Data extracts: Begin

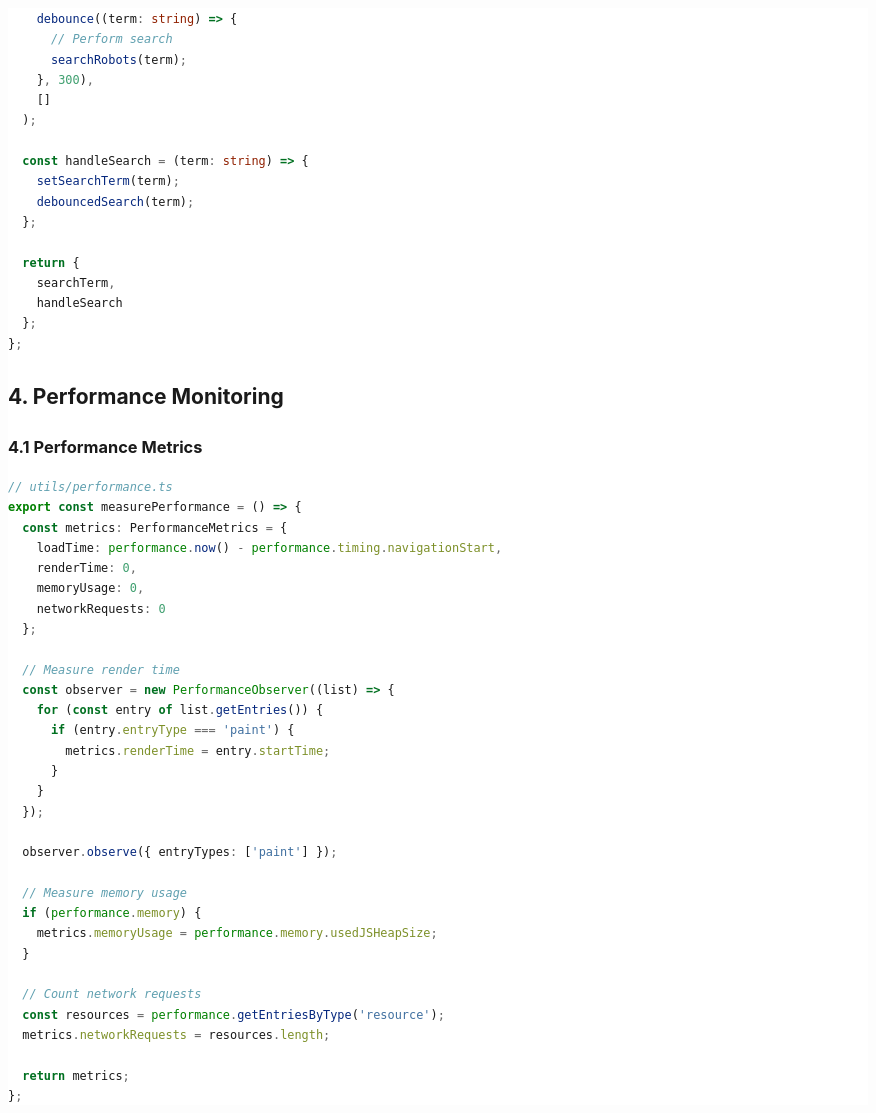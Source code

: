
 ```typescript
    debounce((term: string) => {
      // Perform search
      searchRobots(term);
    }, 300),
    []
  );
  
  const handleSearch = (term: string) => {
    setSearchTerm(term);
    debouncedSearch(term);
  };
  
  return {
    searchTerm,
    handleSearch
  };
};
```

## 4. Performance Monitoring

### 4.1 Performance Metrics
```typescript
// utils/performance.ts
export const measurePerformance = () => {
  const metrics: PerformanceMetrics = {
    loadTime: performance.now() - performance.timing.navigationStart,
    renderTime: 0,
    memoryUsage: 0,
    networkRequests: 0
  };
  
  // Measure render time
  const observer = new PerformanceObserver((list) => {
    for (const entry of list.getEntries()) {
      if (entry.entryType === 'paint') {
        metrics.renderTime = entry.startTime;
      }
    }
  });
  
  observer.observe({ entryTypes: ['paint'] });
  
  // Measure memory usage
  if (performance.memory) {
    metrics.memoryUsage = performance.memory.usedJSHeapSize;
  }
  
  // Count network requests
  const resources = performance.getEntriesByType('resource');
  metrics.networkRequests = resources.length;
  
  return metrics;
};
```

Data extracts: End

# What needs to be done:
Your answer must be the full listing, copied exactly, with no pictures in it.

# Completed exercise:
Source code

:
 ```typescript
    debounce((term: string) => {
      // Perform search
      searchRobots(term);
    }, 300),
    []
  );
  
  const handleSearch = (term: string) => {
    setSearchTerm(term);
    debouncedSearch(term);
  };
  
  return {
    searchTerm,
    handleSearch
  };
};
```

## 4. Performance Monitoring

### 4.1 Performance Metrics
```typescript
// utils/performance.ts
export const measurePerformance = () => {
  const metrics: PerformanceMetrics = {
    loadTime: performance.now() - performance.timing.navigationStart,
    renderTime: 0,
    memoryUsage: 0,
    networkRequests: 0
  };
  
  // Measure render time
  const observer = new PerformanceObserver((list) => {
    for (const entry of list.getEntries()) {
      if (entry.entryType === 'paint') {
        metrics.renderTime = entry.startTime;
      }
    }
  });
  
  observer.observe({ entryTypes: ['paint'] });
  
  // Measure memory usage
  if (performance.memory) {
    metrics.memoryUsage = performance.memory.usedJSHeapSize;
  }
  
  // Count network requests
  const resources = performance.getEntriesByType('resource');
  metrics.networkRequests = resources.length;
  
  return metrics;
};
```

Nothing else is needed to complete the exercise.